**Problem:** For the records below, print the lines from the line with "One line costs" through the line with "between the two" exactly as written; include both end lines and exclude the rest.

___ Material provided

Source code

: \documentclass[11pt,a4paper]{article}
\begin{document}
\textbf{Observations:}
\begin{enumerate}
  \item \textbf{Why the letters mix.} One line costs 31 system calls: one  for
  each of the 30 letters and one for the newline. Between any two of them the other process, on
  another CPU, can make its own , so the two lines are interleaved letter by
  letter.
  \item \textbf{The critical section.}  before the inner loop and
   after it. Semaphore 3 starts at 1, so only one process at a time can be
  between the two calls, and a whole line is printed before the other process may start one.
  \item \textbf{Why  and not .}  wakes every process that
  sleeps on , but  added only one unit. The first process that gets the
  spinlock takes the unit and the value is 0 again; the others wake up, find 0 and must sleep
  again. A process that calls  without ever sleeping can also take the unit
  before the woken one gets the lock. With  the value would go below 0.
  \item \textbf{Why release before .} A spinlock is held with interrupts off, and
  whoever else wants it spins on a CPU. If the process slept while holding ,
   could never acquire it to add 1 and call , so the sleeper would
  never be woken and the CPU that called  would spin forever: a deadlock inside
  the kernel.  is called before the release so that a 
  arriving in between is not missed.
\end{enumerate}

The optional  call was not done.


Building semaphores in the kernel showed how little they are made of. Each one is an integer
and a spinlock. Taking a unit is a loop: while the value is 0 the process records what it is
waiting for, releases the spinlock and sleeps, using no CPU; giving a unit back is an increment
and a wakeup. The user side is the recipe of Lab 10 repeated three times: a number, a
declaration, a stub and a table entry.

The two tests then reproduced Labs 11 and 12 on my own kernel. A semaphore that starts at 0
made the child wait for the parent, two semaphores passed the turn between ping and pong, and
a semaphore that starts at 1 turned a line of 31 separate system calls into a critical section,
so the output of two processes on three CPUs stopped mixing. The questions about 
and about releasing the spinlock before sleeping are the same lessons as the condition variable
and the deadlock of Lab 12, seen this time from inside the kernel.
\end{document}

______
___ Material provided

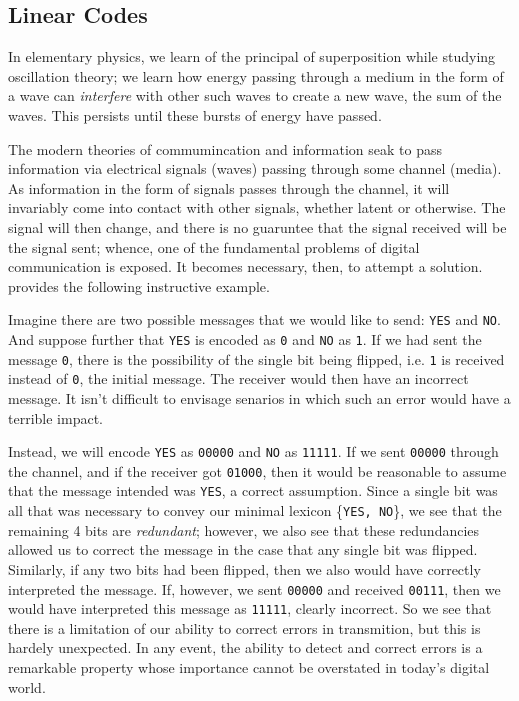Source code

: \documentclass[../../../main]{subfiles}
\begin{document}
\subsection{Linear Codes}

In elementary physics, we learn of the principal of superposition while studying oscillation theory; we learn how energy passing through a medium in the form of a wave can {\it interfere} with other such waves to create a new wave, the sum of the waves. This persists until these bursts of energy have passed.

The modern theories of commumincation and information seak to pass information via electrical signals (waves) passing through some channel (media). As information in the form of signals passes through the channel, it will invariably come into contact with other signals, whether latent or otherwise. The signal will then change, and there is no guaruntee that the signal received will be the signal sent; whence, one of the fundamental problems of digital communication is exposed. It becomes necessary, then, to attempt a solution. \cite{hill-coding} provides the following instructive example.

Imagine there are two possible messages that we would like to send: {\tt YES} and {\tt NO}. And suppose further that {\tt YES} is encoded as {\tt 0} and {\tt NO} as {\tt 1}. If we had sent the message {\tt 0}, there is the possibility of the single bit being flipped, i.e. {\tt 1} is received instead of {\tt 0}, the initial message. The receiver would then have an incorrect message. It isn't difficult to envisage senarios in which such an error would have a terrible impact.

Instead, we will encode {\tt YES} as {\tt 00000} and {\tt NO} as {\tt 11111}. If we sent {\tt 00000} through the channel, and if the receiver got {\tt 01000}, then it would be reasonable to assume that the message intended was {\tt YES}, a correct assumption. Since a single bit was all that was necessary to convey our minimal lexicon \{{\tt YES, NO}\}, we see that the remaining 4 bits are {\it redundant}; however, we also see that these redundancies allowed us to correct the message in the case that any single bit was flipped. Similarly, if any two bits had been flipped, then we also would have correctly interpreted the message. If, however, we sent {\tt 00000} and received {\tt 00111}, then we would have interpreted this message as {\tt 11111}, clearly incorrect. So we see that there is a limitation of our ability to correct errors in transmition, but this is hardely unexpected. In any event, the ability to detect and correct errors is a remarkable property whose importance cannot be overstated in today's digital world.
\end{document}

______
___ Material provided

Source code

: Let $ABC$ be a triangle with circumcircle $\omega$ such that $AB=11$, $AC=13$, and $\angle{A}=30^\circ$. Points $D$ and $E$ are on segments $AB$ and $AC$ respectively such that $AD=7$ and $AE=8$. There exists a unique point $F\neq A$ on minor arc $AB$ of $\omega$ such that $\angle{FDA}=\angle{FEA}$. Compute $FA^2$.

______

**Answer to the exercise:**
  \item \textbf{Why the letters mix.} One line costs 31 system calls: one  for
  each of the 30 letters and one for the newline. Between any two of them the other process, on
  another CPU, can make its own , so the two lines are interleaved letter by
  letter.
  \item \textbf{The critical section.}  before the inner loop and
   after it. Semaphore 3 starts at 1, so only one process at a time can be
  between the two calls, and a whole line is printed before the other process may start one.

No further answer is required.